TASK OBJECTIVE:
Once the line with "negation. A polynomial" is found in the data, output it and each following line exactly, up to and including the line with "four terms a", and nothing before or after.

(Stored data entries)

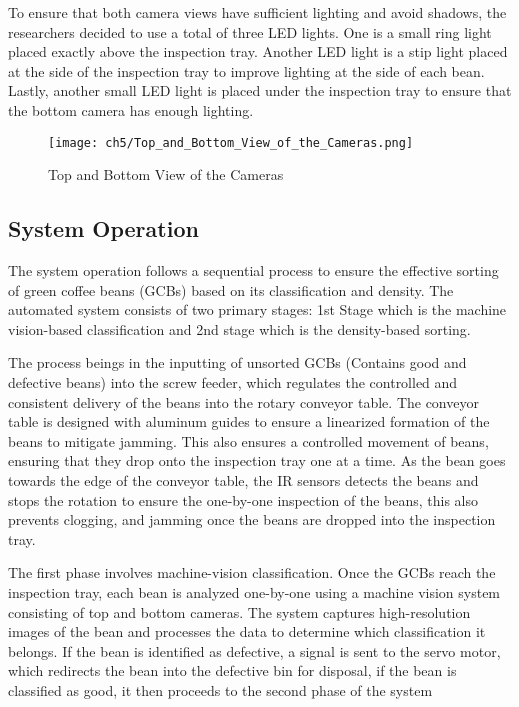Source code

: To ensure that both camera views have sufficient lighting and avoid shadows, the researchers decided to use a total of three LED lights. One is a small ring light placed exactly above the inspection tray. Another LED light is a stip light placed at the side of the inspection tray to improve lighting at the side of each bean. Lastly, another small LED light is placed under the inspection tray to ensure that the bottom camera has enough lighting. 


\begin{figure}[H]
    \centering
    \texttt{[image: ch5/Top\_and\_Bottom\_View\_of\_the\_Cameras.png]}
    \caption{Top and Bottom View of the Cameras}
    \label{fig:top_and_bottom}
\end{figure}

\subsection{System Operation}

The system operation follows a sequential process to ensure the effective sorting of green coffee beans (GCBs) based on its classification and density. The automated system consists of two primary stages: 1st Stage which is the machine vision-based classification and 2nd stage which is the density-based sorting.

The process beings in the inputting of unsorted GCBs (Contains good and defective beans) into the screw feeder, which regulates the controlled and consistent delivery of the beans into the rotary conveyor table. The conveyor table is designed with aluminum guides to ensure a linearized formation of the beans to mitigate jamming. This also ensures a controlled movement of beans, ensuring that they drop onto the inspection tray one at a time. As the bean goes towards the edge of the conveyor table, the IR sensors detects the beans and stops the rotation to ensure the one-by-one inspection of the beans, this also prevents clogging, and jamming once the beans are dropped into the inspection tray. 

The first phase involves machine-vision classification. Once the GCBs reach the inspection tray, each bean is analyzed one-by-one using a machine vision system consisting of top and bottom cameras. The system captures high-resolution images of the bean and processes the data to determine which classification it belongs. If the bean is identified as defective, a signal is sent to the servo motor, which redirects the bean into the defective bin for disposal, if the bean is classified as good, it then proceeds to the second phase of the system

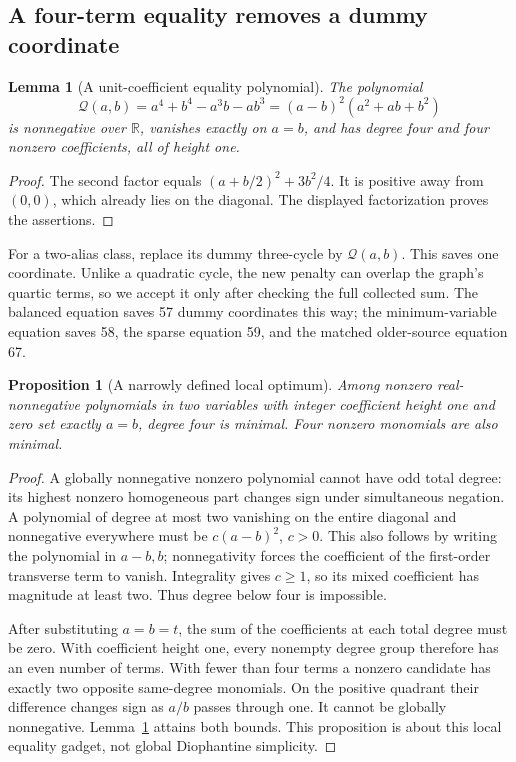 \documentclass[11pt,letterpaper]{article}
\newtheorem{lemma}[theorem]{Lemma}
\newtheorem{proposition}[theorem]{Proposition}
\theoremstyle{definition}\newtheorem{definition}[theorem]{Definition}
\theoremstyle{remark}\newtheorem{remark}[theorem]{Remark}
\newcommand{\Qeq}{\mathcal Q}
\begin{document}
\subsection{A four-term equality removes a dummy coordinate}

\begin{lemma}[A unit-coefficient equality polynomial]\label{lem:quarticpair}
The polynomial
\[
 \boxed{\Qeq(a,b)=a^4+b^4-a^3b-ab^3
             =(a-b)^2(a^2+ab+b^2)}
\]
is nonnegative over \(\mathbb R\), vanishes exactly on \(a=b\), and
has degree four and four nonzero coefficients, all of height one.
\end{lemma}
\begin{proof}
The second factor equals \((a+b/2)^2+3b^2/4\). It is positive away
from \((0,0)\), which already lies on the diagonal. The displayed
factorization proves the assertions.
\end{proof}

For a two-alias class, replace its dummy three-cycle by \(\Qeq(a,b)\).
This saves one coordinate. Unlike a quadratic cycle, the new penalty
can overlap the graph's quartic terms, so we accept it only after checking
the full collected sum. The balanced equation saves 57 dummy coordinates
this way; the minimum-variable equation saves 58, the sparse equation 59,
and the matched older-source equation 67.

\begin{proposition}[A narrowly defined local optimum]
Among nonzero real-nonnegative polynomials in two variables with integer
coefficient height one and zero set exactly \(a=b\), degree four is
minimal. Four nonzero monomials are also minimal.
\end{proposition}
\begin{proof}
A globally nonnegative nonzero polynomial cannot have odd total degree:
its highest nonzero homogeneous part changes sign under simultaneous
negation. A polynomial of degree at most two vanishing on the entire
diagonal and nonnegative everywhere must be \(c(a-b)^2\), \(c>0\).
This also follows by writing the polynomial in \(a-b,b\); nonnegativity
forces the coefficient of the first-order transverse term to vanish.
Integrality gives \(c\ge1\), so its mixed coefficient has magnitude at
least two. Thus degree below four is impossible.

After substituting \(a=b=t\), the sum of the coefficients at each
total degree must be zero. With coefficient height one, every nonempty
degree group therefore has an even number of terms. With fewer than
four terms a nonzero candidate has exactly two opposite same-degree
monomials. On the positive quadrant their difference changes sign as
\(a/b\) passes through one. It cannot be globally nonnegative.
Lemma~\ref{lem:quarticpair} attains both bounds. This proposition is
about this local equality gadget, not global Diophantine simplicity.
\end{proof}
\end{document}
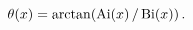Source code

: \[\mathop{\theta\/}\nolimits\!\left(x\right)=\mathop{\mathrm{arctan}\/}\nolimits%
\!\left(\mathop{\mathrm{Ai}\/}\nolimits\!\left(x\right)/\mathop{\mathrm{Bi}\/}%
\nolimits\!\left(x\right)\right).\]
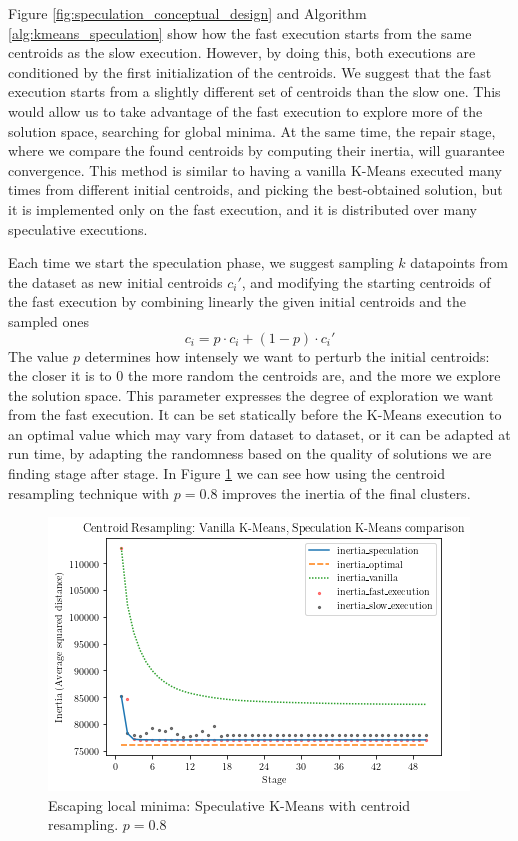 Figure \ref{fig:speculation_conceptual_design} and Algorithm \ref{alg:kmeans_speculation} show how the fast execution starts from the same centroids as the slow execution. However, by doing this, both executions are conditioned by the first initialization of the centroids. We suggest that the fast execution starts from a slightly different set of centroids than the slow one. This would allow us to take advantage of the fast execution to explore more of the solution space, searching for global minima.  At the same time, the repair stage, where we compare the found centroids by computing their inertia, will guarantee convergence. This method is similar to having a vanilla K-Means executed many times from different initial centroids, and picking the best-obtained solution, but it is implemented only on the fast execution, and it is distributed over many speculative executions.

Each time we start the speculation phase, we suggest sampling $k$ datapoints from the dataset as new initial centroids $c_i'$, and modifying the starting centroids of the fast execution by combining linearly the given initial centroids and the sampled ones
\begin{equation}
c_i = p \cdot c_i + (1-p) \cdot c_i'
\end{equation} The value $p$ determines how intensely we want to perturb the initial centroids: the closer it is to $0$ the more random the centroids are, and the more we explore the solution space. This parameter expresses the degree of exploration we want from the fast execution. It can be set statically before the K-Means execution to an optimal value which may vary from dataset to dataset, or it can be adapted at run time, by adapting the randomness based on the quality of solutions we are finding stage after stage.
In Figure \ref{fig:vanilla_speculation_comparison_resampling} we can see how using the centroid resampling technique with $p = 0.8$ improves the inertia of the final clusters.
\begin{figure}[ht]
\centering
\includegraphics[width=\linewidth]{./plots/vanilla_speculation_comparison_resampling_centroids.png}
\caption{Escaping local minima: Speculative K-Means with centroid resampling. $p = 0.8$}
\label{fig:vanilla_speculation_comparison_resampling}
\end{figure}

WRITTEN ANSWER:
negation. A polynomial of degree at most two vanishing on the entire
diagonal and nonnegative everywhere must be \(c(a-b)^2\), \(c>0\).
This also follows by writing the polynomial in \(a-b,b\); nonnegativity
forces the coefficient of the first-order transverse term to vanish.
Integrality gives \(c\ge1\), so its mixed coefficient has magnitude at
least two. Thus degree below four is impossible.

After substituting \(a=b=t\), the sum of the coefficients at each
total degree must be zero. With coefficient height one, every nonempty
degree group therefore has an even number of terms. With fewer than
four terms a nonzero candidate has exactly two opposite same-degree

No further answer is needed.